What has me totally depressed and heartbroken is the fact that soon after I told my boyfriend about all of this, he informed me that he thought we should date other people! This took place about two weeks ago and I haven’t heard from him since! This is so hard for me to believe, that someone I thought loved me would just disappear at one of worst times of my life. Did he ever love me? If he did, how could he act this way? I don’t know what is worse—feeling betrayed or feeling like an absolute fool. Can you help me?
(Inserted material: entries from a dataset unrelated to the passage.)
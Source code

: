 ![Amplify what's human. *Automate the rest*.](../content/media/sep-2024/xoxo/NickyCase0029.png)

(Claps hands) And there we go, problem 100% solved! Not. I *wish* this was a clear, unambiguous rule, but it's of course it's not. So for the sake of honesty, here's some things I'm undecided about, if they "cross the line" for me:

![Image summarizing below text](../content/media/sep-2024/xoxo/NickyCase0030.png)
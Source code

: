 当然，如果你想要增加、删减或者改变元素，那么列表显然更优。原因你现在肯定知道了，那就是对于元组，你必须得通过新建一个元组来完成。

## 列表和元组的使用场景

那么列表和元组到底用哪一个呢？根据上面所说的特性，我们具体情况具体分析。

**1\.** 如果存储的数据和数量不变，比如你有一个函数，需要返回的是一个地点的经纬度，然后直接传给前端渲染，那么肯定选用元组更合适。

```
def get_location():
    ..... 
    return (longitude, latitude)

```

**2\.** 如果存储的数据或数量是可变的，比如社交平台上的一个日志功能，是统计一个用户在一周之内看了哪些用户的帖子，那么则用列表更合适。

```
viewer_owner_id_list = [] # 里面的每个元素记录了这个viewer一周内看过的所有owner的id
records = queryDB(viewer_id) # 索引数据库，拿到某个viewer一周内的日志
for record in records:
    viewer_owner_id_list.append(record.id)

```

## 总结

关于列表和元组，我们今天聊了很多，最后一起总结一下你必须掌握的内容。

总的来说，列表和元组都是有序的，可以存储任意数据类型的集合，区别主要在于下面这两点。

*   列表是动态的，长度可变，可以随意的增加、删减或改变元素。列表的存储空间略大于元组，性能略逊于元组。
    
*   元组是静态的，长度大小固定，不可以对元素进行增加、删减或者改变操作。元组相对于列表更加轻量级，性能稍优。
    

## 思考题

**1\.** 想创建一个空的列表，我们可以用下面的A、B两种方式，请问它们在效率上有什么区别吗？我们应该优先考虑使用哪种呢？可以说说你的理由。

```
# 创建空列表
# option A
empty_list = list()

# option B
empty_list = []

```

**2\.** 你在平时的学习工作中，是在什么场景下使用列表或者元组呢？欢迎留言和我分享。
I will tell you that although I know you find this hard to believe, yes, your boyfriend did (and does) love you. The problem is, how you and I may define love does not translate into the same definition for Joe. One reason Joe had a relationship with you is because he admired your many positive qualities. He realizes that one of your qualities is strength and he secretly believes that he lacks this in himself. Therefore, he was much attracted to you because of this.
Joe rightly suspects that you are now becoming a different person, a person undergoing a change because of a catastrophic illness. Where you and I see this as a circumstance that will showcase your strength and optimism, Joe sees it as something to be feared, a circumstance that will change the relationship between you and himself. And he is correct in this. Your strength, for a time, will need to be devoted to yourself and not to those around you.
I know that you feel betrayed for two reasons. One is that Joe is certainly not displaying some of the qualities that you feel he had. This is certainly a grave disappointment, which makes you feel as if you have been “played for a fool.”
The other reason is that you know, definitely, that if Joe were to tell you that he had been diagnosed with cancer, you would be there for him even more strongly, if that is possible. To you, love means being there through thick and thin for the other person, and Joe is not only not providing support that you so earnestly need but he has completely removed himself from this picture.
I can also tell you that once you have completed chemo and life has returned to a more normal pattern for you, Joe will once again get in touch and attempt to resume the relationship. Of course, it’s up to you if you choose to do this, but I cannot predict that you will find this possible. You have been betrayed and abandoned, to your way of thinking, and this is completely understandable.
My prediction for you is that you will go on, not resume the relationship with Joe, and will accept the comfort and support of others around you. Joe may or may not experience growth and a degree of empathy. However, this is not your problem. You will deal with the challenge life has given you and go on to become an even stronger individual.